Spec	2.04b Binomial distribution: as model B(n,p)2.04c Calculate binomial probabilities

6 When a child completes an online exercise called a Mathlit, they might be awarded a medal. The publishers claim that the probability that a randomly chosen child who completes a Mathlit will be awarded a medal is \(\frac { 1 } { 3 }\). Asha wishes to test this claim.
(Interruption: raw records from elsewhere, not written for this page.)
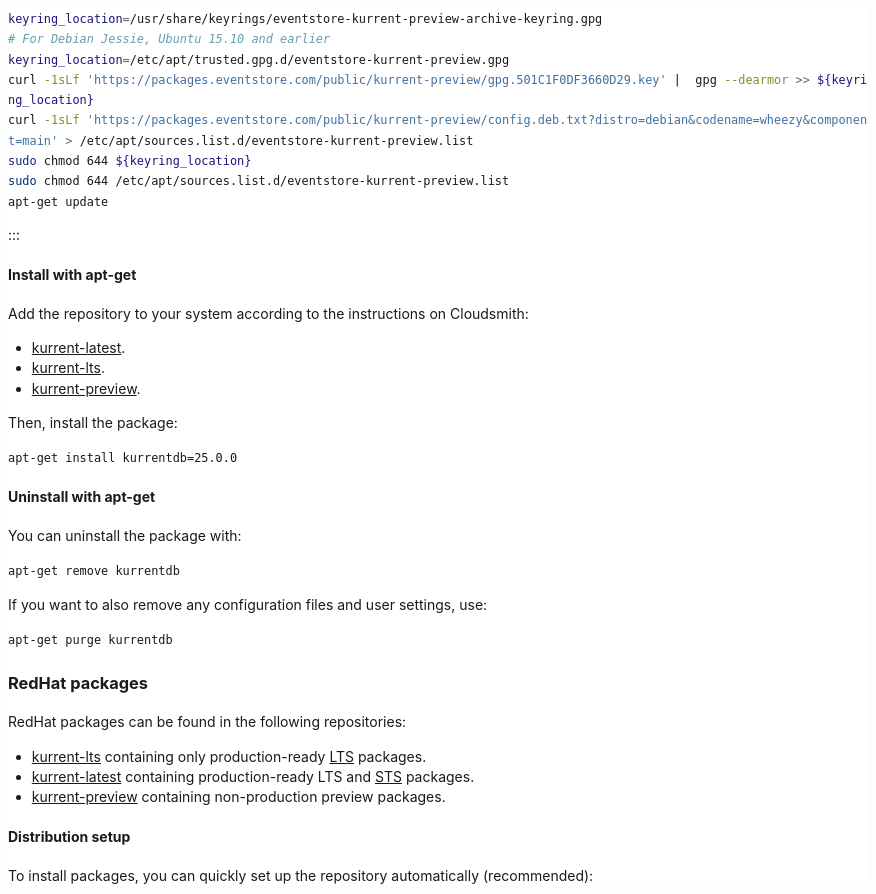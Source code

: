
 ```bash
keyring_location=/usr/share/keyrings/eventstore-kurrent-preview-archive-keyring.gpg
# For Debian Jessie, Ubuntu 15.10 and earlier
keyring_location=/etc/apt/trusted.gpg.d/eventstore-kurrent-preview.gpg
curl -1sLf 'https://packages.eventstore.com/public/kurrent-preview/gpg.501C1F0DF3660D29.key' |  gpg --dearmor >> ${keyring_location}
curl -1sLf 'https://packages.eventstore.com/public/kurrent-preview/config.deb.txt?distro=debian&codename=wheezy&component=main' > /etc/apt/sources.list.d/eventstore-kurrent-preview.list
sudo chmod 644 ${keyring_location}
sudo chmod 644 /etc/apt/sources.list.d/eventstore-kurrent-preview.list
apt-get update
```
:::

#### Install with apt-get

Add the repository to your system according to the instructions on Cloudsmith:

* [kurrent-latest](https://cloudsmith.io/~eventstore/repos/kurrent-latest/setup/#formats-deb).
* [kurrent-lts](https://cloudsmith.io/~eventstore/repos/kurrent-lts/setup/#formats-deb).
* [kurrent-preview](https://cloudsmith.io/~eventstore/repos/kurrent-preview/setup/#formats-deb).

Then, install the package:

```bash
apt-get install kurrentdb=25.0.0
```

#### Uninstall with apt-get

You can uninstall the package with:

```bash
apt-get remove kurrentdb
```

If you want to also remove any configuration files and user settings, use:

```bash
apt-get purge kurrentdb
```

### RedHat packages

RedHat packages can be found in the following repositories:

* [kurrent-lts](https://cloudsmith.io/~eventstore/repos/kurrent-lts/packages/?q=format%3Arpm+name%3Akurrentdb) containing only production-ready [LTS](../release-schedule/#long-term-support-releases) packages.
* [kurrent-latest](https://cloudsmith.io/~eventstore/repos/kurrent-latest/packages/?q=format%3Arpm+name%3Akurrentdb) containing production-ready LTS and [STS](../release-schedule/#short-term-support-releases) packages.
* [kurrent-preview](https://cloudsmith.io/~eventstore/repos/kurrent-preview/packages/?q=format%3Arpm+name%3Akurrentdb) containing non-production preview packages.

#### Distribution setup

To install packages, you can quickly set up the repository automatically (recommended):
She decides that if she is awarded no medals while completing 10 Mathlits, she will conclude that the true probability is less than \(\frac { 1 } { 3 }\).

Use a binomial distribution to find the probability of a Type I error.
The true probability of being awarded a medal is denoted by \(p\).
Given that the probability of a Type II error is 0.8926 , find the value of \(p\).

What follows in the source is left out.